Prompt >>
Below are the records to retype. Keep every character exactly and leave out the pictures.

(Stored items)
Start of Block
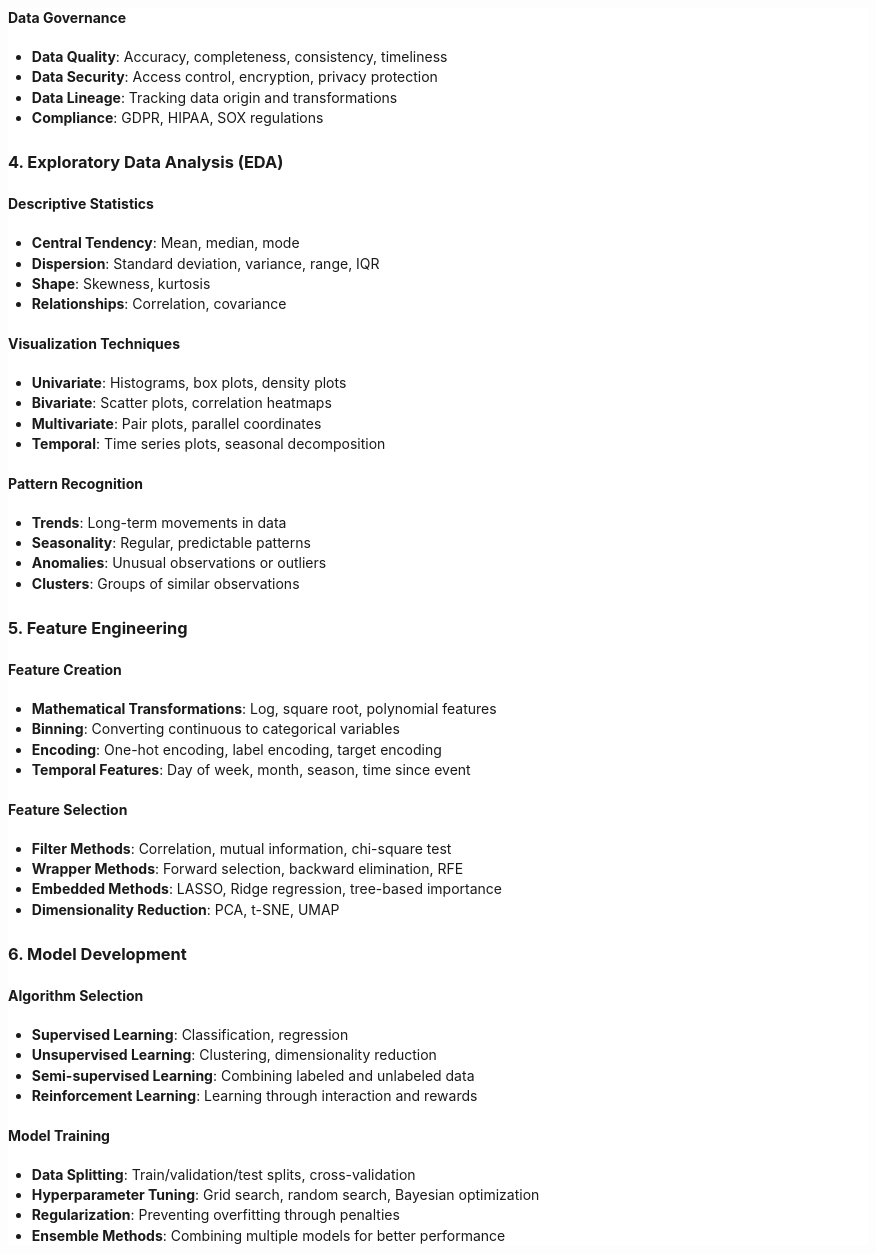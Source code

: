 #### Data Governance
- **Data Quality**: Accuracy, completeness, consistency, timeliness
- **Data Security**: Access control, encryption, privacy protection
- **Data Lineage**: Tracking data origin and transformations
- **Compliance**: GDPR, HIPAA, SOX regulations

### 4. Exploratory Data Analysis (EDA)
#### Descriptive Statistics
- **Central Tendency**: Mean, median, mode
- **Dispersion**: Standard deviation, variance, range, IQR
- **Shape**: Skewness, kurtosis
- **Relationships**: Correlation, covariance

#### Visualization Techniques
- **Univariate**: Histograms, box plots, density plots
- **Bivariate**: Scatter plots, correlation heatmaps
- **Multivariate**: Pair plots, parallel coordinates
- **Temporal**: Time series plots, seasonal decomposition

#### Pattern Recognition
- **Trends**: Long-term movements in data
- **Seasonality**: Regular, predictable patterns
- **Anomalies**: Unusual observations or outliers
- **Clusters**: Groups of similar observations

### 5. Feature Engineering
#### Feature Creation
- **Mathematical Transformations**: Log, square root, polynomial features
- **Binning**: Converting continuous to categorical variables
- **Encoding**: One-hot encoding, label encoding, target encoding
- **Temporal Features**: Day of week, month, season, time since event

#### Feature Selection
- **Filter Methods**: Correlation, mutual information, chi-square test
- **Wrapper Methods**: Forward selection, backward elimination, RFE
- **Embedded Methods**: LASSO, Ridge regression, tree-based importance
- **Dimensionality Reduction**: PCA, t-SNE, UMAP

### 6. Model Development
#### Algorithm Selection
- **Supervised Learning**: Classification, regression
- **Unsupervised Learning**: Clustering, dimensionality reduction
- **Semi-supervised Learning**: Combining labeled and unlabeled data
- **Reinforcement Learning**: Learning through interaction and rewards

#### Model Training
- **Data Splitting**: Train/validation/test splits, cross-validation
- **Hyperparameter Tuning**: Grid search, random search, Bayesian optimization
- **Regularization**: Preventing overfitting through penalties
- **Ensemble Methods**: Combining multiple models for better performance
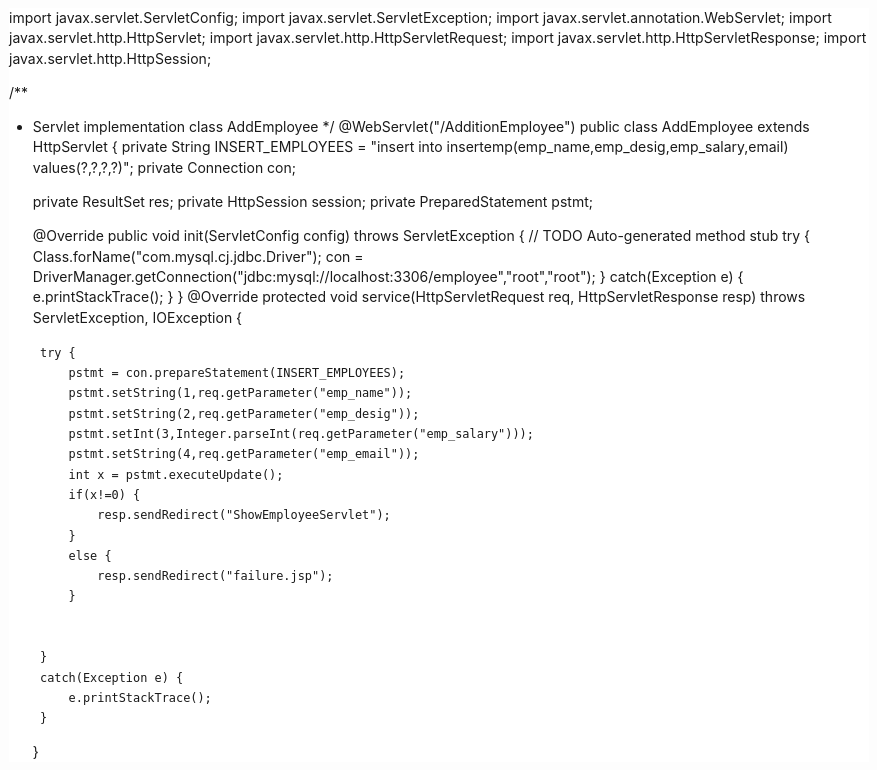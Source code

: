 import javax.servlet.ServletConfig;
import javax.servlet.ServletException;
import javax.servlet.annotation.WebServlet;
import javax.servlet.http.HttpServlet;
import javax.servlet.http.HttpServletRequest;
import javax.servlet.http.HttpServletResponse;
import javax.servlet.http.HttpSession;

/**
 * Servlet implementation class AddEmployee
 */
@WebServlet("/AdditionEmployee")
public class AddEmployee extends HttpServlet {
	private String INSERT_EMPLOYEES = "insert into insertemp(emp_name,emp_desig,emp_salary,email) values(?,?,?,?)";
	private Connection con;

	private ResultSet res;
	private HttpSession session;
	private PreparedStatement pstmt;
	
	@Override
		public void init(ServletConfig config) throws ServletException {
			// TODO Auto-generated method stub
			try {
				Class.forName("com.mysql.cj.jdbc.Driver");
		    	con = DriverManager.getConnection("jdbc:mysql://localhost:3306/employee","root","root");
			}
			catch(Exception e) {
				e.printStackTrace();
			}
		}
	@Override
	protected void service(HttpServletRequest req, HttpServletResponse resp) throws ServletException, IOException {
		
		try {
			pstmt = con.prepareStatement(INSERT_EMPLOYEES);
			pstmt.setString(1,req.getParameter("emp_name"));
			pstmt.setString(2,req.getParameter("emp_desig"));
			pstmt.setInt(3,Integer.parseInt(req.getParameter("emp_salary")));
			pstmt.setString(4,req.getParameter("emp_email"));
			int x = pstmt.executeUpdate();
			if(x!=0) {
				resp.sendRedirect("ShowEmployeeServlet");
			}
			else {
				resp.sendRedirect("failure.jsp");
			}
			
			
		}
		catch(Exception e) {
			e.printStackTrace();
		}
	}
 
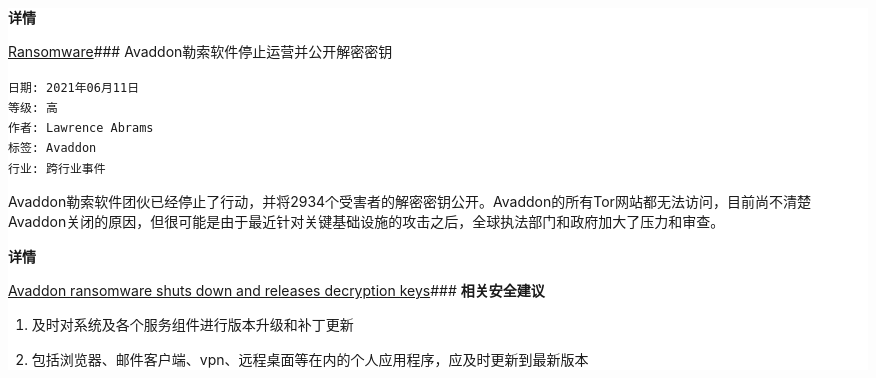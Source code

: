 **详情**

[Ransomware](https://www.theregister.com/2021/06/10/jbs_foods_pays_ransom/)### Avaddon勒索软件停止运营并公开解密密钥


```
日期: 2021年06月11日
等级: 高
作者: Lawrence Abrams
标签: Avaddon
行业: 跨行业事件

```
Avaddon勒索软件团伙已经停止了行动，并将2934个受害者的解密密钥公开。Avaddon的所有Tor网站都无法访问，目前尚不清楚Avaddon关闭的原因，但很可能是由于最近针对关键基础设施的攻击之后，全球执法部门和政府加大了压力和审查。

**详情**

[Avaddon ransomware shuts down and releases decryption keys](https://www.bleepingcomputer.com/news/security/avaddon-ransomware-shuts-down-and-releases-decryption-keys/)### **相关安全建议**

1. 及时对系统及各个服务组件进行版本升级和补丁更新

2. 包括浏览器、邮件客户端、vpn、远程桌面等在内的个人应用程序，应及时更新到最新版本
End of Block
Task answer >>
Source code

: #### Data Governance
- **Data Quality**: Accuracy, completeness, consistency, timeliness
- **Data Security**: Access control, encryption, privacy protection
- **Data Lineage**: Tracking data origin and transformations
- **Compliance**: GDPR, HIPAA, SOX regulations

### 4. Exploratory Data Analysis (EDA)
#### Descriptive Statistics
- **Central Tendency**: Mean, median, mode
- **Dispersion**: Standard deviation, variance, range, IQR
- **Shape**: Skewness, kurtosis
- **Relationships**: Correlation, covariance

#### Visualization Techniques
- **Univariate**: Histograms, box plots, density plots
- **Bivariate**: Scatter plots, correlation heatmaps
- **Multivariate**: Pair plots, parallel coordinates
- **Temporal**: Time series plots, seasonal decomposition

#### Pattern Recognition
- **Trends**: Long-term movements in data
- **Seasonality**: Regular, predictable patterns
- **Anomalies**: Unusual observations or outliers
- **Clusters**: Groups of similar observations

### 5. Feature Engineering
#### Feature Creation
- **Mathematical Transformations**: Log, square root, polynomial features
- **Binning**: Converting continuous to categorical variables
- **Encoding**: One-hot encoding, label encoding, target encoding
- **Temporal Features**: Day of week, month, season, time since event

#### Feature Selection
- **Filter Methods**: Correlation, mutual information, chi-square test
- **Wrapper Methods**: Forward selection, backward elimination, RFE
- **Embedded Methods**: LASSO, Ridge regression, tree-based importance
- **Dimensionality Reduction**: PCA, t-SNE, UMAP

### 6. Model Development
#### Algorithm Selection
- **Supervised Learning**: Classification, regression
- **Unsupervised Learning**: Clustering, dimensionality reduction
- **Semi-supervised Learning**: Combining labeled and unlabeled data
- **Reinforcement Learning**: Learning through interaction and rewards

#### Model Training
- **Data Splitting**: Train/validation/test splits, cross-validation
- **Hyperparameter Tuning**: Grid search, random search, Bayesian optimization
- **Regularization**: Preventing overfitting through penalties
- **Ensemble Methods**: Combining multiple models for better performance
Source code

: import javax.servlet.ServletConfig;
import javax.servlet.ServletException;
import javax.servlet.annotation.WebServlet;
import javax.servlet.http.HttpServlet;
import javax.servlet.http.HttpServletRequest;
import javax.servlet.http.HttpServletResponse;
import javax.servlet.http.HttpSession;

/**
 * Servlet implementation class AddEmployee
 */
@WebServlet("/AdditionEmployee")
public class AddEmployee extends HttpServlet {
	private String INSERT_EMPLOYEES = "insert into insertemp(emp_name,emp_desig,emp_salary,email) values(?,?,?,?)";
	private Connection con;

	private ResultSet res;
	private HttpSession session;
	private PreparedStatement pstmt;
	
	@Override
		public void init(ServletConfig config) throws ServletException {
			// TODO Auto-generated method stub
			try {
				Class.forName("com.mysql.cj.jdbc.Driver");
		    	con = DriverManager.getConnection("jdbc:mysql://localhost:3306/employee","root","root");
			}
			catch(Exception e) {
				e.printStackTrace();
			}
		}
	@Override
	protected void service(HttpServletRequest req, HttpServletResponse resp) throws ServletException, IOException {
		
		try {
			pstmt = con.prepareStatement(INSERT_EMPLOYEES);
			pstmt.setString(1,req.getParameter("emp_name"));
			pstmt.setString(2,req.getParameter("emp_desig"));
			pstmt.setInt(3,Integer.parseInt(req.getParameter("emp_salary")));
			pstmt.setString(4,req.getParameter("emp_email"));
			int x = pstmt.executeUpdate();
			if(x!=0) {
				resp.sendRedirect("ShowEmployeeServlet");
			}
			else {
				resp.sendRedirect("failure.jsp");
			}
			
			
		}
		catch(Exception e) {
			e.printStackTrace();
		}
	}
 
Source code

: **详情**

[Ransomware](https://www.theregister.com/2021/06/10/jbs_foods_pays_ransom/)### Avaddon勒索软件停止运营并公开解密密钥


```
日期: 2021年06月11日
等级: 高
作者: Lawrence Abrams
标签: Avaddon
行业: 跨行业事件

```
Avaddon勒索软件团伙已经停止了行动，并将2934个受害者的解密密钥公开。Avaddon的所有Tor网站都无法访问，目前尚不清楚Avaddon关闭的原因，但很可能是由于最近针对关键基础设施的攻击之后，全球执法部门和政府加大了压力和审查。

**详情**

[Avaddon ransomware shuts down and releases decryption keys](https://www.bleepingcomputer.com/news/security/avaddon-ransomware-shuts-down-and-releases-decryption-keys/)### **相关安全建议**

1. 及时对系统及各个服务组件进行版本升级和补丁更新

2. 包括浏览器、邮件客户端、vpn、远程桌面等在内的个人应用程序，应及时更新到最新版本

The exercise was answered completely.